___ Stored data ___

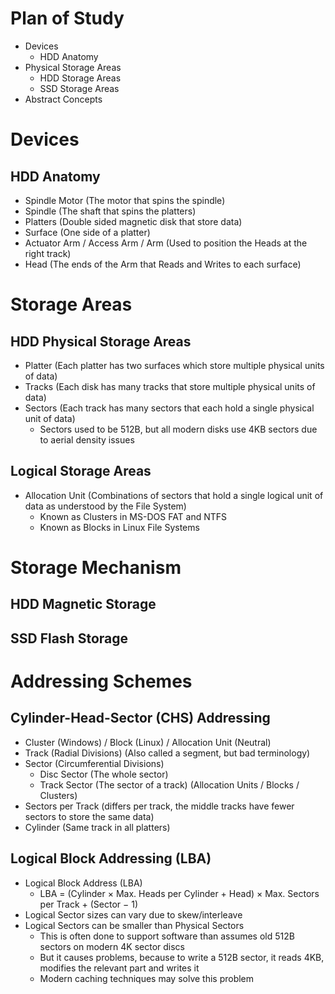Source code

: # Plan of Study
- Devices
	- HDD Anatomy
- Physical Storage Areas
	- HDD Storage Areas
	- SSD Storage Areas
- Abstract Concepts
# Devices
## HDD Anatomy
- Spindle Motor (The motor that spins the spindle)
- Spindle (The shaft that spins the platters)
- Platters (Double sided magnetic disk that store data)
- Surface (One side of a platter)
- Actuator Arm / Access Arm / Arm (Used to position the Heads at the right track)
- Head (The ends of the Arm that Reads and Writes to each surface)
# Storage Areas
## HDD Physical Storage Areas
- Platter (Each platter has two surfaces which store multiple physical units of data)
- Tracks (Each disk has many tracks that store multiple physical units of data)
- Sectors (Each track has many sectors that each hold a single physical unit of data)
	- Sectors used to be 512B, but all modern disks use 4KB sectors due to aerial density issues
## Logical Storage Areas
- Allocation Unit (Combinations of sectors that hold a single logical unit of data as understood by the File System)
	- Known as Clusters in MS-DOS FAT and NTFS
	- Known as Blocks in Linux File Systems
# Storage Mechanism
## HDD Magnetic Storage
## SSD Flash Storage

# Addressing Schemes
## Cylinder-Head-Sector (CHS) Addressing
- Cluster (Windows) / Block (Linux) / Allocation Unit (Neutral)
- Track (Radial Divisions) (Also called a segment, but bad terminology)
- Sector (Circumferential Divisions)
	- Disc Sector (The whole sector)
	- Track Sector (The sector of a track) (Allocation Units / Blocks / Clusters)
- Sectors per Track (differs per track, the middle tracks have fewer sectors to store the same data)
- Cylinder (Same track in all platters)
## Logical Block Addressing (LBA)
- Logical Block Address (LBA)
	- LBA = (Cylinder × Max. Heads per Cylinder + Head) × Max. Sectors per Track + (Sector − 1)
- Logical Sector sizes can vary due to skew/interleave
- Logical Sectors can be smaller than Physical Sectors
	- This is often done to support software than assumes old 512B sectors on modern 4K sector discs
	- But it causes problems, because to write a 512B sector, it reads 4KB, modifies the relevant part and writes it
	- Modern caching techniques may solve this problem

___

Since the pictures are not part of the copy, transcribe only the remaining material, exactly.

_Response_
Source code

: # Plan of Study
- Devices
	- HDD Anatomy
- Physical Storage Areas
	- HDD Storage Areas
	- SSD Storage Areas
- Abstract Concepts
# Devices
## HDD Anatomy
- Spindle Motor (The motor that spins the spindle)
- Spindle (The shaft that spins the platters)
- Platters (Double sided magnetic disk that store data)
- Surface (One side of a platter)
- Actuator Arm / Access Arm / Arm (Used to position the Heads at the right track)
- Head (The ends of the Arm that Reads and Writes to each surface)
# Storage Areas
## HDD Physical Storage Areas
- Platter (Each platter has two surfaces which store multiple physical units of data)
- Tracks (Each disk has many tracks that store multiple physical units of data)
- Sectors (Each track has many sectors that each hold a single physical unit of data)
	- Sectors used to be 512B, but all modern disks use 4KB sectors due to aerial density issues
## Logical Storage Areas
- Allocation Unit (Combinations of sectors that hold a single logical unit of data as understood by the File System)
	- Known as Clusters in MS-DOS FAT and NTFS
	- Known as Blocks in Linux File Systems
# Storage Mechanism
## HDD Magnetic Storage
## SSD Flash Storage

# Addressing Schemes
## Cylinder-Head-Sector (CHS) Addressing
- Cluster (Windows) / Block (Linux) / Allocation Unit (Neutral)
- Track (Radial Divisions) (Also called a segment, but bad terminology)
- Sector (Circumferential Divisions)
	- Disc Sector (The whole sector)
	- Track Sector (The sector of a track) (Allocation Units / Blocks / Clusters)
- Sectors per Track (differs per track, the middle tracks have fewer sectors to store the same data)
- Cylinder (Same track in all platters)
## Logical Block Addressing (LBA)
- Logical Block Address (LBA)
	- LBA = (Cylinder × Max. Heads per Cylinder + Head) × Max. Sectors per Track + (Sector − 1)
- Logical Sector sizes can vary due to skew/interleave
- Logical Sectors can be smaller than Physical Sectors
	- This is often done to support software than assumes old 512B sectors on modern 4K sector discs
	- But it causes problems, because to write a 512B sector, it reads 4KB, modifies the relevant part and writes it
	- Modern caching techniques may solve this problem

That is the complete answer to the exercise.